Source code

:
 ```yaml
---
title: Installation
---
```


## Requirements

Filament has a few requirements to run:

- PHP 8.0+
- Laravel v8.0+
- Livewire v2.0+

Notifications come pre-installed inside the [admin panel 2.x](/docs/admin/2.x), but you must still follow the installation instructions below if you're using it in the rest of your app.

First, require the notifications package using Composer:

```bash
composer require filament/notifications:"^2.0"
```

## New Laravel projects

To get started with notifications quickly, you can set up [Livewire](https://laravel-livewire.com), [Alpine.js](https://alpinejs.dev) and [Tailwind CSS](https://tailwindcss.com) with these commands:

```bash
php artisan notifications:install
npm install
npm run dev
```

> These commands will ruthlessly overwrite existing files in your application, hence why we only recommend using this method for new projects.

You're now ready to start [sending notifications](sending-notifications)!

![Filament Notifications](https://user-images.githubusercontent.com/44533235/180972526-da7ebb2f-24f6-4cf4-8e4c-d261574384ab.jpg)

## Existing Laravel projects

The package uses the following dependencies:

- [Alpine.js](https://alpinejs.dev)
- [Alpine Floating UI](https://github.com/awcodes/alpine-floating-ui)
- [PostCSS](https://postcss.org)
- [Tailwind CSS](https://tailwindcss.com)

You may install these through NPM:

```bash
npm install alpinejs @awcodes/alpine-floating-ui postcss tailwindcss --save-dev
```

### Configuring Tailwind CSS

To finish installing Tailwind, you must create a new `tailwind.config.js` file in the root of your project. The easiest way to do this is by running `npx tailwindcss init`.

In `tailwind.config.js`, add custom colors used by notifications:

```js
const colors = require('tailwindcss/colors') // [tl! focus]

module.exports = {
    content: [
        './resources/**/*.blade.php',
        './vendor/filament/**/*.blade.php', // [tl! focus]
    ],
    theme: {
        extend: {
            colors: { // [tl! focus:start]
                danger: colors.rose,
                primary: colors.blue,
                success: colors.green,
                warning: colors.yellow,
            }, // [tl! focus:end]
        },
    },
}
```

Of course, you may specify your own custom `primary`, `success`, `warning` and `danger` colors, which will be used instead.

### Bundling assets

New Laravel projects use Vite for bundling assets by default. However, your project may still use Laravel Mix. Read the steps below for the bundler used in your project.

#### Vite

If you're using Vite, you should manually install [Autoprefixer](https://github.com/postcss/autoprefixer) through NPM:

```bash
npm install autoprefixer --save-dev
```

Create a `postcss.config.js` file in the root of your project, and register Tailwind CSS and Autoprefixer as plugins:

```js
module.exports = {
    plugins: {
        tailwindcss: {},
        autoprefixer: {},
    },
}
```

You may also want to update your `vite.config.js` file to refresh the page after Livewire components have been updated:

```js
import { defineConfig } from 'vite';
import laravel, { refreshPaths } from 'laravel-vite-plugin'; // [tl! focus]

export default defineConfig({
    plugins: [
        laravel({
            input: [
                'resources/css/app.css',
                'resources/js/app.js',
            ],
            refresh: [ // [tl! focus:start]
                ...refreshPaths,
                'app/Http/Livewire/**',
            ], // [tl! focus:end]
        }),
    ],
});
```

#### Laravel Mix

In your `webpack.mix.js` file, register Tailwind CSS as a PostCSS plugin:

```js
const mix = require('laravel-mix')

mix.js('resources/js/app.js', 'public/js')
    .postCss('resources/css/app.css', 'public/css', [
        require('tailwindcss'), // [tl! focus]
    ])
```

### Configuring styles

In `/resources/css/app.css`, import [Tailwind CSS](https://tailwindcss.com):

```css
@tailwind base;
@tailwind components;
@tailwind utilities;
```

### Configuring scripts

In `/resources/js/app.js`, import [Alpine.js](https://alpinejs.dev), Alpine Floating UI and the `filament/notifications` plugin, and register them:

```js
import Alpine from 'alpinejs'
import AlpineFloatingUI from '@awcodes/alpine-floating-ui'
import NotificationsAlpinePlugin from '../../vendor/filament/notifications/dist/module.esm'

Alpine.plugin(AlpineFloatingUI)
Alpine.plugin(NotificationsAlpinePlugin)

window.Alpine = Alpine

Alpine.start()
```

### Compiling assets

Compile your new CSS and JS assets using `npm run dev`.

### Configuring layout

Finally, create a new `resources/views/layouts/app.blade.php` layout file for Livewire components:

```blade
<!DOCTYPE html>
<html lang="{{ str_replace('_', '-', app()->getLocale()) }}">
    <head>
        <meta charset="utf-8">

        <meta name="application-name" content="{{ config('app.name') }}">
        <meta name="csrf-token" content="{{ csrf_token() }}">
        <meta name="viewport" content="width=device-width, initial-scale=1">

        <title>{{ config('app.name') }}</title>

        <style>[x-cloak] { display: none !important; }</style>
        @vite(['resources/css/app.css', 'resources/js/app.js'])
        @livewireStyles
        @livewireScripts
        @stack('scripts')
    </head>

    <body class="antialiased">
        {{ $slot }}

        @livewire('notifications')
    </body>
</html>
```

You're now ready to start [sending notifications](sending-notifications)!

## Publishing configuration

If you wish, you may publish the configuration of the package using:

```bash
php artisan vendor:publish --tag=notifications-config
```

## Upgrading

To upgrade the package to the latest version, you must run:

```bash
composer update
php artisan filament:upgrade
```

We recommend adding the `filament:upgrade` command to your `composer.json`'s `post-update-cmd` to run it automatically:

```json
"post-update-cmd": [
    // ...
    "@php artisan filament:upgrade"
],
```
□ □ □ □
▶ _AIM OF THE EXERCISE_: Restate the records above verbatim up to and including the line containing "Notifications come pre-installed".

▶ _ANSWER TO THIS PROBLEM_:
Source code

:
 ```yaml
---
title: Installation
---
```


## Requirements

Filament has a few requirements to run:

- PHP 8.0+
- Laravel v8.0+
- Livewire v2.0+

Notifications come pre-installed inside the [admin panel 2.x](/docs/admin/2.x), but you must still follow the installation instructions below if you're using it in the rest of your app.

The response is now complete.